2. The lead is dissolved in wine. For the detection of this dangerous fraud, the reagent invented by Dr. Hahnemann affords a ready and convenient test. It consists of water saturated with sulphuretted hydrogen gas, and acidulated with muriatic acid;[[392]] this latter ingredient is added for the purpose of preventing the precipitation of any iron, which the wine might accidentally contain. This liquor will, if added in the proportion of one part to two of wine, produce with the smallest quantity of lead, a dark coloured, or black precipitate; which, if collected, dried, and fused before the blow-pipe on a piece of charcoal, will yield a globule of metallic lead. Or we may modify the experiment by passing a current of sulphuretted hydrogen gas through the wine, having previously acidulated it with muriatic acid, to prevent the precipitation of the iron.

A farther proof of the presence of lead in wines is the occurrence of a precipitate, on adding a solution of the sulphate of soda.

The most satisfactory proof, however, is derived by distilling off the alcohol, and calcining the residuum with charcoal, in order to obtain the metallic lead.

The quantity of lead which has been detected in sophisticated wine, may be estimated at forty grains of the metal in every fifty gallons,[[393]] but this will of course be liable to vary with the degree of acidity it was intended to correct.

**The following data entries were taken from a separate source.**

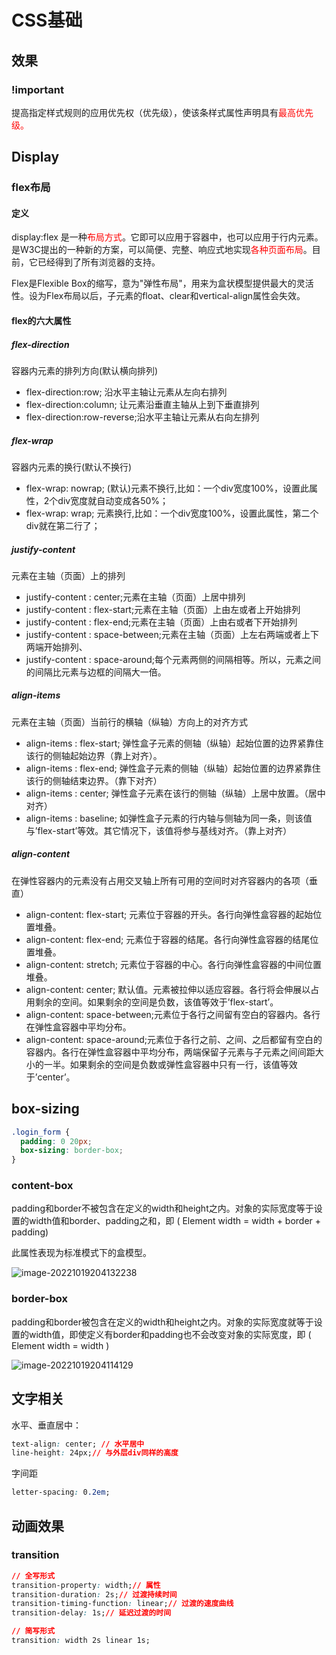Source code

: # CSS基础

## 效果

### !important

提高指定样式规则的应用优先权（优先级），使该条样式属性声明具有<font color='red'>最高优先级。</font>



## Display

### flex布局

#### 定义

display:flex 是一种<font color='red'>布局方式</font>。它即可以应用于容器中，也可以应用于行内元素。是W3C提出的一种新的方案，可以简便、完整、响应式地实现<font color='red'>各种页面布局</font>。目前，它已经得到了所有浏览器的支持。

Flex是Flexible Box的缩写，意为"弹性布局"，用来为盒状模型提供最大的灵活性。设为Flex布局以后，子元素的float、clear和vertical-align属性会失效。

#### flex的六大属性

##### flex-direction

容器内元素的排列方向(默认横向排列)

- flex-direction:row; 沿水平主轴让元素从左向右排列
- flex-direction:column; 让元素沿垂直主轴从上到下垂直排列
- flex-direction:row-reverse;沿水平主轴让元素从右向左排列

##### flex-wrap

容器内元素的换行(默认不换行)

- flex-wrap: nowrap; (默认)元素不换行,比如：一个div宽度100%，设置此属性，2个div宽度就自动变成各50%；
- flex-wrap: wrap; 元素换行,比如：一个div宽度100%，设置此属性，第二个div就在第二行了；



##### justify-content

元素在主轴（页面）上的排列

- justify-content : center;元素在主轴（页面）上居中排列
- justify-content : flex-start;元素在主轴（页面）上由左或者上开始排列
- justify-content : flex-end;元素在主轴（页面）上由右或者下开始排列
- justify-content : space-between;元素在主轴（页面）上左右两端或者上下两端开始排列、
- justify-content : space-around;每个元素两侧的间隔相等。所以，元素之间的间隔比元素与边框的间隔大一倍。

##### align-items

元素在主轴（页面）当前行的横轴（纵轴）方向上的对齐方式

- align-items : flex-start; 弹性盒子元素的侧轴（纵轴）起始位置的边界紧靠住该行的侧轴起始边界（靠上对齐）。
- align-items : flex-end; 弹性盒子元素的侧轴（纵轴）起始位置的边界紧靠住该行的侧轴结束边界。（靠下对齐）
- align-items : center; 弹性盒子元素在该行的侧轴（纵轴）上居中放置。（居中对齐）
- align-items : baseline; 如弹性盒子元素的行内轴与侧轴为同一条，则该值与’flex-start’等效。其它情况下，该值将参与基线对齐。（靠上对齐）



##### align-content

在弹性容器内的元素没有占用交叉轴上所有可用的空间时对齐容器内的各项（垂直）

- align-content: flex-start; 元素位于容器的开头。各行向弹性盒容器的起始位置堆叠。
- align-content: flex-end; 元素位于容器的结尾。各行向弹性盒容器的结尾位置堆叠。
- align-content: stretch; 元素位于容器的中心。各行向弹性盒容器的中间位置堆叠。
- align-content: center; 默认值。元素被拉伸以适应容器。各行将会伸展以占用剩余的空间。如果剩余的空间是负数，该值等效于’flex-start’。
- align-content: space-between;元素位于各行之间留有空白的容器内。各行在弹性盒容器中平均分布。
- align-content: space-around;元素位于各行之前、之间、之后都留有空白的容器内。各行在弹性盒容器中平均分布，两端保留子元素与子元素之间间距大小的一半。如果剩余的空间是负数或弹性盒容器中只有一行，该值等效于’center’。



## box-sizing

```css
.login_form {
  padding: 0 20px;
  box-sizing: border-box;
}
```

### content-box

padding和border不被包含在定义的width和height之内。对象的实际宽度等于设置的width值和border、padding之和，即 ( Element width = width + border + padding)

此属性表现为标准模式下的盒模型。

![image-20221019204132238](../../../md-photo/image-20221019204132238.png)

### border-box

padding和border被包含在定义的width和height之内。对象的实际宽度就等于设置的width值，即使定义有border和padding也不会改变对象的实际宽度，即 ( Element width = width )

![image-20221019204114129](../../../md-photo/image-20221019204114129.png)



## 文字相关

水平、垂直居中：

```css
text-align: center; // 水平居中
line-height: 24px;// 与外层div同样的高度
```

字间距

```css
letter-spacing: 0.2em;
```



## 动画效果

### transition

```css
// 全写形式
transition-property: width;// 属性
transition-duration: 2s;// 过渡持续时间
transition-timing-function: linear;// 过渡的速度曲线
transition-delay: 1s;// 延迟过渡的时间

// 简写形式
transition: width 2s linear 1s;
```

3. The lead is dissolved in oils. In this case the lead may be detected by shaking, in a stopped phial, one part of the suspected oil, with two or three parts of water, impregnated with sulphuretted hydrogen. This test will announce the presence of the deleterious metal, by occasioning a dark brown, or black colour.

4. The lead is mixed with alimentary matter. M. Orfila has furnished us with the following directions for assaying the matter vomited, or that which may be found in the digestive canal, after death. “After having expressed the fluid portion through a piece of fine linen, it must be assayed by the tests, which have been already enumerated as being capable of detecting the salts of lead; and if the precipitates obtained are of a nature to induce a belief, that the fluid contains some preparation of this kind, it must be evaporated to dryness, and calcined with charcoal in a crucible; when, at the expiration of three quarters of an hour, metallic lead will be obtained. If all the experiments made on the fluid portion of the matter vomited, for the discovery of this poison, should be fruitless, the whole of the solid portions, previously dried, should then be calcined with potass and charcoal, by which means metallic lead will be obtained.”

VEGETABLE POISONS.

The poisons of which we are about to offer the physiological and chemical history, although more numerous than those which belong to the mineral kingdom, are, notwithstanding, of far less importance in a forensic point of view. With the exception of opium, and some few others, they must be considered as objects of accidental, rather than of criminal poisoning; and even with respect to the former narcotic, it may be said to afford more frequently the means of destruction to the suicide, than to the assassin.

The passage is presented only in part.